What to do
Every line of the data that includes "overlay" should be copied out.

(Stored items from a collection)
+ + + + + + +

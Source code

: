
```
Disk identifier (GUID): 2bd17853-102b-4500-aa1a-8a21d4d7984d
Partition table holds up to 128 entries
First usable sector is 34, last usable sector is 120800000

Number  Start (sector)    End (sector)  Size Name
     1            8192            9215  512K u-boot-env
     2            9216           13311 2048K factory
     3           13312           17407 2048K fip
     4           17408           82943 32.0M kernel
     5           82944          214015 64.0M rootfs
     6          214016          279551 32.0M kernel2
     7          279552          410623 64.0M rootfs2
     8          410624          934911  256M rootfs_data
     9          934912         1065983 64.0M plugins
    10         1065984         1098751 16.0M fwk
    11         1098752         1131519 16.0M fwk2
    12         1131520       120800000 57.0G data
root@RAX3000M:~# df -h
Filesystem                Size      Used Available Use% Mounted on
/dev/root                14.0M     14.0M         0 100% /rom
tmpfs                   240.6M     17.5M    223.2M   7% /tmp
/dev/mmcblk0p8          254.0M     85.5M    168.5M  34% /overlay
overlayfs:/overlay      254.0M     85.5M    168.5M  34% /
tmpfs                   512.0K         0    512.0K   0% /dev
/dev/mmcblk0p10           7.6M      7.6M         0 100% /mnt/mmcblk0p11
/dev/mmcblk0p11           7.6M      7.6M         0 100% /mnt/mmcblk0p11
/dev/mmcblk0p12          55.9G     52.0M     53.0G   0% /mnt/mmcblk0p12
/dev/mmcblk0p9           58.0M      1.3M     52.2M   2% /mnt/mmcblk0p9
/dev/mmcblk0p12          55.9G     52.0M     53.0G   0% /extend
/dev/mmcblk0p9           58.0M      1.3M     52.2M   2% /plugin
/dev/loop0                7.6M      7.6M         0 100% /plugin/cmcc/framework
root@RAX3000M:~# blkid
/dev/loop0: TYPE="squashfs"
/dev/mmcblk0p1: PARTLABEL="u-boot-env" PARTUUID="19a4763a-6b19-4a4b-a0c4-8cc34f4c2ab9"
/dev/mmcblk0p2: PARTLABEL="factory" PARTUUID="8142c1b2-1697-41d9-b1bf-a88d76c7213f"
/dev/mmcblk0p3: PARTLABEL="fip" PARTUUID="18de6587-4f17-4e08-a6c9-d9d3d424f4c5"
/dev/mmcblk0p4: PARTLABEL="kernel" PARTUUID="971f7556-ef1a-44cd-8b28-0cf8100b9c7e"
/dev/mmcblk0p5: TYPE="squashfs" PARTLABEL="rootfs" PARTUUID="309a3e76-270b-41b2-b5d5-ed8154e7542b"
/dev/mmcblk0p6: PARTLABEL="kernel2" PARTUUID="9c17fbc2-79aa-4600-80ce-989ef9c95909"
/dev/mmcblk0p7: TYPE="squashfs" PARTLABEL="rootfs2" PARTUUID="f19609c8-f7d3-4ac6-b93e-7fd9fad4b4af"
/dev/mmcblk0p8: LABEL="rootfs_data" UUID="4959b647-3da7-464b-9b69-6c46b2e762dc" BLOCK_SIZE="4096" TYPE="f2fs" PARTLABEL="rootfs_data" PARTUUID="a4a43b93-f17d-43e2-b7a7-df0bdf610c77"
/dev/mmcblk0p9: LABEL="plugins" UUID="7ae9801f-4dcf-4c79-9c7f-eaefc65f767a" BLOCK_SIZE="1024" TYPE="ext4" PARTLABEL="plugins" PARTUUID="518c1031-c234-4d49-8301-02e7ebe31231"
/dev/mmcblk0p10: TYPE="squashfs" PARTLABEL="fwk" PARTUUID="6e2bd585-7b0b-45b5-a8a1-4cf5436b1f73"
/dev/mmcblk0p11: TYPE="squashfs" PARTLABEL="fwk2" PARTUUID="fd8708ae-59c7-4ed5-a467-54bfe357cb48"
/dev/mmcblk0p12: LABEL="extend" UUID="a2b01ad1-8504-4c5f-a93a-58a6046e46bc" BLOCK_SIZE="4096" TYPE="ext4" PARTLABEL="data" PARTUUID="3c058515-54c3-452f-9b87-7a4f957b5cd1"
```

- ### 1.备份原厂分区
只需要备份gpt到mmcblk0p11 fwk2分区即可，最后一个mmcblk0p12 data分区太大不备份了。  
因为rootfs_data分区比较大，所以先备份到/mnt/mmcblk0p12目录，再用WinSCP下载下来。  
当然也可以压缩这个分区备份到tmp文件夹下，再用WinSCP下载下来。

+ + + + + + +

Solution to the problem
/dev/mmcblk0p8          254.0M     85.5M    168.5M  34% /overlay
overlayfs:/overlay      254.0M     85.5M    168.5M  34% /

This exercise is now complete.